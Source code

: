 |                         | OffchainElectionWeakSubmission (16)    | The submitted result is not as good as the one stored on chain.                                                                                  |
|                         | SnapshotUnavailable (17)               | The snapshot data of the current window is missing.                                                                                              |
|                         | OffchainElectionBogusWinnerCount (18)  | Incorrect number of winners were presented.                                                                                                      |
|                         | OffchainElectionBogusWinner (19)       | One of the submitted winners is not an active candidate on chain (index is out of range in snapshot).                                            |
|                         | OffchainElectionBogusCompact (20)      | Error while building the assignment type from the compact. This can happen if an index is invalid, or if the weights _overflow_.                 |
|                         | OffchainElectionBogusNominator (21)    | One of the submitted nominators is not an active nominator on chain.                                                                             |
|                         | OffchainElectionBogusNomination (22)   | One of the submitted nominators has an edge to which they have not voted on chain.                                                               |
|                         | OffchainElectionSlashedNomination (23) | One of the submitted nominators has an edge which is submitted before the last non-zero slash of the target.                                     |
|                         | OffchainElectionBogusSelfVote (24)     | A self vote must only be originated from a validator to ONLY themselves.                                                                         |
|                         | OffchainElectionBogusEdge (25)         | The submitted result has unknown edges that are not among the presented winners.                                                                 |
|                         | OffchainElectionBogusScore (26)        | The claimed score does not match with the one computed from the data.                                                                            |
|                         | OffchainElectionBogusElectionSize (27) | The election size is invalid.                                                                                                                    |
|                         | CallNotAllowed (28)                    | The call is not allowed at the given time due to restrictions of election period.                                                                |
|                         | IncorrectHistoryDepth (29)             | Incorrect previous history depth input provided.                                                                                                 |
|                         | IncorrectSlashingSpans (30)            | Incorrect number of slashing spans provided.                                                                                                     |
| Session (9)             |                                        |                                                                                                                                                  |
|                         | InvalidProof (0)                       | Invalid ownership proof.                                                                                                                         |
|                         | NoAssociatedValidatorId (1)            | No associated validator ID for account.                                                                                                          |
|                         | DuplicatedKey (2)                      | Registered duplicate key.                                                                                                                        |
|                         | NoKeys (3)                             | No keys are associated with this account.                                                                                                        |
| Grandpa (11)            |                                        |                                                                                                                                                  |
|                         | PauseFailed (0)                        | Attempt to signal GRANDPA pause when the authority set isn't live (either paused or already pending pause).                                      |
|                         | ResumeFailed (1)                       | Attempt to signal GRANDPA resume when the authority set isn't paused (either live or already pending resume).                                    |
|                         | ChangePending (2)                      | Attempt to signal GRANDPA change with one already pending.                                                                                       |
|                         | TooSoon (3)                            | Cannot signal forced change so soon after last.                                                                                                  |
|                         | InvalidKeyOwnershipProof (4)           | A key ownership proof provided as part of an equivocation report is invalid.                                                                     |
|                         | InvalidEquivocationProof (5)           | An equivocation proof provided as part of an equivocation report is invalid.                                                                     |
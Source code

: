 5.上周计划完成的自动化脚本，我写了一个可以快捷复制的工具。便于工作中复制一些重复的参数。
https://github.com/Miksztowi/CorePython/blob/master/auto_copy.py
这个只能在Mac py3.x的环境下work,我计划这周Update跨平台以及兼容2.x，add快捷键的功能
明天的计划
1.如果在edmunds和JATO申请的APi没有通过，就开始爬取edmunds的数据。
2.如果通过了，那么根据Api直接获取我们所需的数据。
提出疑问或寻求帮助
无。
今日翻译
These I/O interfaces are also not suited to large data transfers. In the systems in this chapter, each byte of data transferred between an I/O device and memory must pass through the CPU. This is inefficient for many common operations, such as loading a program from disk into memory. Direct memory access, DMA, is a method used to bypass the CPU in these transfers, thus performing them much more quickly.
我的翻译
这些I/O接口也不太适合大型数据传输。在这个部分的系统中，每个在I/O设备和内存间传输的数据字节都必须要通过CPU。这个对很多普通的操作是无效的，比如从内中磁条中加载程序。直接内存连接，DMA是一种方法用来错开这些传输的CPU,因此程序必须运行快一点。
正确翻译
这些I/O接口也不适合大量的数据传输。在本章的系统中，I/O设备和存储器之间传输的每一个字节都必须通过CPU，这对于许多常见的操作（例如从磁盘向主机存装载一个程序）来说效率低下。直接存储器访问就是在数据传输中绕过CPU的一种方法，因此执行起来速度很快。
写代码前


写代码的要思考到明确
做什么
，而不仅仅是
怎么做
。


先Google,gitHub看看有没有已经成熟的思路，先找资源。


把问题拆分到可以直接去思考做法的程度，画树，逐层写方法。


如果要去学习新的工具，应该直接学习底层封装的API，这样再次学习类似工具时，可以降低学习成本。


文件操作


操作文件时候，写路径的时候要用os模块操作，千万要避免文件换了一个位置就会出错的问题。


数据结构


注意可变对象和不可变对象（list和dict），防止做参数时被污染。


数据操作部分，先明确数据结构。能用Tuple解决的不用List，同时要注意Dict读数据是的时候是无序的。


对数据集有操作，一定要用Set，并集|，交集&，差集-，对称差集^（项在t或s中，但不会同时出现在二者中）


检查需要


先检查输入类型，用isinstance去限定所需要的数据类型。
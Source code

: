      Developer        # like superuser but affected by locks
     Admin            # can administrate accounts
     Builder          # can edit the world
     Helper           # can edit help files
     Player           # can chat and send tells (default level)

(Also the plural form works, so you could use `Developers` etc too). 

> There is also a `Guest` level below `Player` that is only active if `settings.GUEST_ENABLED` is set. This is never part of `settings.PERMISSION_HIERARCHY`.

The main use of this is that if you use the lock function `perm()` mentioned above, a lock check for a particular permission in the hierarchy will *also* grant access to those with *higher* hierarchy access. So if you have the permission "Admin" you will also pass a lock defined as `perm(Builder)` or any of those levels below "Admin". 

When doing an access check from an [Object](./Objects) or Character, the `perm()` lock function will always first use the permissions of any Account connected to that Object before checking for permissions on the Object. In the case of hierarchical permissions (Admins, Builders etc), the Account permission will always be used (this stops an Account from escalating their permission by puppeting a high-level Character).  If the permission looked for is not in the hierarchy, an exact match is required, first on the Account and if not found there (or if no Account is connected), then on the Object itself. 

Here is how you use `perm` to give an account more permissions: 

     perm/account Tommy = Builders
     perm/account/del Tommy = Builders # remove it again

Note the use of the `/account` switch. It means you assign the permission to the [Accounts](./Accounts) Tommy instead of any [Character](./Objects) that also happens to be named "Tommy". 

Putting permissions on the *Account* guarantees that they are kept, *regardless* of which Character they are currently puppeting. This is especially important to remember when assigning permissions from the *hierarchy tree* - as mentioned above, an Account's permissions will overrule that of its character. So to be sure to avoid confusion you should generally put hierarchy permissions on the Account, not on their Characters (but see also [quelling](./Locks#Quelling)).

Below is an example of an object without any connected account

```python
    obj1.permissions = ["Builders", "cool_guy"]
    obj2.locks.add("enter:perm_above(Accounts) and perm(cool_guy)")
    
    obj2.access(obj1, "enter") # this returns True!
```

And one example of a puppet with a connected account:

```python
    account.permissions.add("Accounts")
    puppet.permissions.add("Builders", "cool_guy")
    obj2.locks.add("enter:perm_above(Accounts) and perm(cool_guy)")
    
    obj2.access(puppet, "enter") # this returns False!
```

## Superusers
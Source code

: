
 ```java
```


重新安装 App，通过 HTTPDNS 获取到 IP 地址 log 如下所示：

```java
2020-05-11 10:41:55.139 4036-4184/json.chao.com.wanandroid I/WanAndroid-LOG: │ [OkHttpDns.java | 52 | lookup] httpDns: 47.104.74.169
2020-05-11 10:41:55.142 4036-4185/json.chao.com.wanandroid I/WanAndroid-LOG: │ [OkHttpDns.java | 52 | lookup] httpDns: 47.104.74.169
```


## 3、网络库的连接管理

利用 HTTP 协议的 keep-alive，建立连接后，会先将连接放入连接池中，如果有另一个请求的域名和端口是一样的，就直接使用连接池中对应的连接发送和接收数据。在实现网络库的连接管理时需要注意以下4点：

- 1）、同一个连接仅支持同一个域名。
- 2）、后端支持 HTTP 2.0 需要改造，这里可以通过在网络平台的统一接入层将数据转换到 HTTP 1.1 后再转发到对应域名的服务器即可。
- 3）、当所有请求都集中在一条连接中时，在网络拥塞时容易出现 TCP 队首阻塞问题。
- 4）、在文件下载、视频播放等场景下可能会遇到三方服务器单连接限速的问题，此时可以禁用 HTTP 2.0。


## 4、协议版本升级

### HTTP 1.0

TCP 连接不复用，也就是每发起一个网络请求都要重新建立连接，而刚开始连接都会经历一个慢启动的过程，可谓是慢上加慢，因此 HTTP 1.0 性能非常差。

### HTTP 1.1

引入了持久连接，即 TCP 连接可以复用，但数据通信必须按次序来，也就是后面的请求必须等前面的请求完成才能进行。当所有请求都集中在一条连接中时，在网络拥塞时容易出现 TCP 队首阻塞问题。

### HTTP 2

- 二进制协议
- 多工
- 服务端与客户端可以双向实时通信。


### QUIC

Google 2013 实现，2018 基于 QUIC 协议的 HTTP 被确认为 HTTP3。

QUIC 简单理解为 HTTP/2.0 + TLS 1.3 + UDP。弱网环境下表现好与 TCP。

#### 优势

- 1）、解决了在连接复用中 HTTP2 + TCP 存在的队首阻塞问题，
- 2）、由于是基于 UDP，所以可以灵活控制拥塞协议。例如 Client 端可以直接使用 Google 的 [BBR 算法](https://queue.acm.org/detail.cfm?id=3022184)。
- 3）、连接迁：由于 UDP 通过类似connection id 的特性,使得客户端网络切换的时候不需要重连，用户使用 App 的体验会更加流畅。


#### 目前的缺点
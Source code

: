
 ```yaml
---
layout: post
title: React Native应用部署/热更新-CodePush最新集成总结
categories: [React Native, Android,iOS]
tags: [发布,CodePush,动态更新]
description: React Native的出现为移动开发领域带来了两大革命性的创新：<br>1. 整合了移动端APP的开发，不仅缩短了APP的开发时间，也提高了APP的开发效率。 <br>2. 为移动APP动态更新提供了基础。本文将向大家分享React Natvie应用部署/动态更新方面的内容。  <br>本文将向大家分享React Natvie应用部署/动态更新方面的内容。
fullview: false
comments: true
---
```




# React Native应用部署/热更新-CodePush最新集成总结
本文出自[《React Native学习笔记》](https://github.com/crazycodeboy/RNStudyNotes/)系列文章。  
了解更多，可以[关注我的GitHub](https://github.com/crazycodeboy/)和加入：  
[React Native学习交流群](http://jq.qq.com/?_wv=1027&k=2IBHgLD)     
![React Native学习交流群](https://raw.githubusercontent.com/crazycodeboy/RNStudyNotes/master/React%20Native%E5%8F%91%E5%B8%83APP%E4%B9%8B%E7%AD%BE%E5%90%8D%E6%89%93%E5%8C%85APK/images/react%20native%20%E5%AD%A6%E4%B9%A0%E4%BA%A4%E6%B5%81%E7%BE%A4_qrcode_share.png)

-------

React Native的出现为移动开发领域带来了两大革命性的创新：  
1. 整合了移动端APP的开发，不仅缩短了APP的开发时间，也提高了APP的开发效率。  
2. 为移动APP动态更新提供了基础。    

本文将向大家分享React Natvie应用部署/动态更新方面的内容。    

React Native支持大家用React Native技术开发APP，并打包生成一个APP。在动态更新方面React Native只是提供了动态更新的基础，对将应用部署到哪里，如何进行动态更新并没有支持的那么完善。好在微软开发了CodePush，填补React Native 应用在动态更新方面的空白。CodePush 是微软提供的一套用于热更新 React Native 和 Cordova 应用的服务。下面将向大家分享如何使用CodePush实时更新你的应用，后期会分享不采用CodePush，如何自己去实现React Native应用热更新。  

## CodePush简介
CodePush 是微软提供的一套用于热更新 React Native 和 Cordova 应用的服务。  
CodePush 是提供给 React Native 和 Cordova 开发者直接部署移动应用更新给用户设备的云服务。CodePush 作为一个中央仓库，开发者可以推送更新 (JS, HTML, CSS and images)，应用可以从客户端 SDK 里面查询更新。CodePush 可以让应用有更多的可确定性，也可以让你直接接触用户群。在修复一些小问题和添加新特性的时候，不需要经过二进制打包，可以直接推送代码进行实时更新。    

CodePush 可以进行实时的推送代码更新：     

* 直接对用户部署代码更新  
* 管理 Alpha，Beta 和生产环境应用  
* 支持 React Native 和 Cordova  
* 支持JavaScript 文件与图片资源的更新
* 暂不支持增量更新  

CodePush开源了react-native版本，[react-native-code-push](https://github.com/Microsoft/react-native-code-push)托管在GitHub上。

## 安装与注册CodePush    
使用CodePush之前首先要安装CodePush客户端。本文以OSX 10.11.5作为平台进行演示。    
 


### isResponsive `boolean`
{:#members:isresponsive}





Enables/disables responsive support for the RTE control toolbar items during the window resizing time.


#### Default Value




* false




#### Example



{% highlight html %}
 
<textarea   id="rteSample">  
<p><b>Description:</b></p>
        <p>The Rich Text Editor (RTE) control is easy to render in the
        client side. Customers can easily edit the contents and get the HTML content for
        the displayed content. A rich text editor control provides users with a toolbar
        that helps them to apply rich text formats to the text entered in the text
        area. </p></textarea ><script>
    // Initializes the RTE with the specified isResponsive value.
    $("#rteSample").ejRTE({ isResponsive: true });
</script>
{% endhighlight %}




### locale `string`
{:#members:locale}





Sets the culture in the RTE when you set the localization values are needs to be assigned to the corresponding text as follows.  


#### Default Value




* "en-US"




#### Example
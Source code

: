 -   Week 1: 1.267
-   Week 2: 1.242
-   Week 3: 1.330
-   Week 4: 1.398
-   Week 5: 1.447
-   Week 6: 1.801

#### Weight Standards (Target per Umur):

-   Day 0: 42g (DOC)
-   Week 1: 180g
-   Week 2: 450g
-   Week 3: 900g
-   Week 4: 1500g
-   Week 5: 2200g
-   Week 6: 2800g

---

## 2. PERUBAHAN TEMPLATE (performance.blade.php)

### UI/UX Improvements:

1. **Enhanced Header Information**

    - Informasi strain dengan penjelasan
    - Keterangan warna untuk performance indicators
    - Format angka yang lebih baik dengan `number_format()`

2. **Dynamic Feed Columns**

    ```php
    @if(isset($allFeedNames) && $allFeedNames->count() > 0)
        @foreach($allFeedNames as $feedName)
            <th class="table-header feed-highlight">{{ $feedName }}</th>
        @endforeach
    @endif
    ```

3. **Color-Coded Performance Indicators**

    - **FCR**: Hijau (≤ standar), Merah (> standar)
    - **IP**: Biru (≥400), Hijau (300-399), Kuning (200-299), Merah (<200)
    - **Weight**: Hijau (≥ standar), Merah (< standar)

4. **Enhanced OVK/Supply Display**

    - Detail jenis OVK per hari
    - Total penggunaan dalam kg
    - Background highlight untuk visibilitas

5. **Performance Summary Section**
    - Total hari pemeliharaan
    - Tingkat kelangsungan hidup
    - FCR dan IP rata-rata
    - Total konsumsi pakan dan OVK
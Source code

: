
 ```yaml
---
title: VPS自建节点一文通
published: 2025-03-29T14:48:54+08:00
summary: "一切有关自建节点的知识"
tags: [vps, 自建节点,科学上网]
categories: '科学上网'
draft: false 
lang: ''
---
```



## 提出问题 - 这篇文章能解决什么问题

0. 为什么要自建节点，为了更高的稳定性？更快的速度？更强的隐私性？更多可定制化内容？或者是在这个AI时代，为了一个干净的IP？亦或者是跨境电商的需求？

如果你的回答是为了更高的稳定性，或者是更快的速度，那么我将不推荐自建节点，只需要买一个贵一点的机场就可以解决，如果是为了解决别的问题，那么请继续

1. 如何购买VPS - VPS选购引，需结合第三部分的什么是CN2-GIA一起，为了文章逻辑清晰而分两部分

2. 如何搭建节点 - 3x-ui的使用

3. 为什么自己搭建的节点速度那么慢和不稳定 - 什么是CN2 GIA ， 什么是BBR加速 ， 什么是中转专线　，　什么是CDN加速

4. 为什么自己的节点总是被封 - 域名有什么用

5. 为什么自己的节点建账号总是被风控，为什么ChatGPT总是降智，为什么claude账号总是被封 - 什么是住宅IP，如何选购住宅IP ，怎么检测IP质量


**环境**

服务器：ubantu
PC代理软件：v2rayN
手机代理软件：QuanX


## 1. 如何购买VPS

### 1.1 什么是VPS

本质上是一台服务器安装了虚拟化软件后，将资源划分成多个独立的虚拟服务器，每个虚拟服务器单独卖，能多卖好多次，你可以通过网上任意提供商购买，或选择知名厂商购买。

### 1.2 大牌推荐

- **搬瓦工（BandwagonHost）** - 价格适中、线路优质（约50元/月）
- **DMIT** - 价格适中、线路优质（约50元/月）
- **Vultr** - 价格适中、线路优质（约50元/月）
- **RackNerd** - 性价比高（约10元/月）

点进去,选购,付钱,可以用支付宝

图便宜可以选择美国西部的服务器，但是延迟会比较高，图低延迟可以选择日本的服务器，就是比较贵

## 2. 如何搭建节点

## Task requirements
The answer should be exactly the lines from the one that contains "## 提出问题 - 这篇文章能解决什么问题" through the end of the entries, both ends included, and nothing besides.

## Result
## 提出问题 - 这篇文章能解决什么问题

0. 为什么要自建节点，为了更高的稳定性？更快的速度？更强的隐私性？更多可定制化内容？或者是在这个AI时代，为了一个干净的IP？亦或者是跨境电商的需求？

如果你的回答是为了更高的稳定性，或者是更快的速度，那么我将不推荐自建节点，只需要买一个贵一点的机场就可以解决，如果是为了解决别的问题，那么请继续

1. 如何购买VPS - VPS选购引，需结合第三部分的什么是CN2-GIA一起，为了文章逻辑清晰而分两部分

2. 如何搭建节点 - 3x-ui的使用

3. 为什么自己搭建的节点速度那么慢和不稳定 - 什么是CN2 GIA ， 什么是BBR加速 ， 什么是中转专线　，　什么是CDN加速

4. 为什么自己的节点总是被封 - 域名有什么用

5. 为什么自己的节点建账号总是被风控，为什么ChatGPT总是降智，为什么claude账号总是被封 - 什么是住宅IP，如何选购住宅IP ，怎么检测IP质量


**环境**

服务器：ubantu
PC代理软件：v2rayN
手机代理软件：QuanX


## 1. 如何购买VPS

### 1.1 什么是VPS

本质上是一台服务器安装了虚拟化软件后，将资源划分成多个独立的虚拟服务器，每个虚拟服务器单独卖，能多卖好多次，你可以通过网上任意提供商购买，或选择知名厂商购买。

### 1.2 大牌推荐

- **搬瓦工（BandwagonHost）** - 价格适中、线路优质（约50元/月）
- **DMIT** - 价格适中、线路优质（约50元/月）
- **Vultr** - 价格适中、线路优质（约50元/月）
- **RackNerd** - 性价比高（约10元/月）

点进去,选购,付钱,可以用支付宝

图便宜可以选择美国西部的服务器，但是延迟会比较高，图低延迟可以选择日本的服务器，就是比较贵

## 2. 如何搭建节点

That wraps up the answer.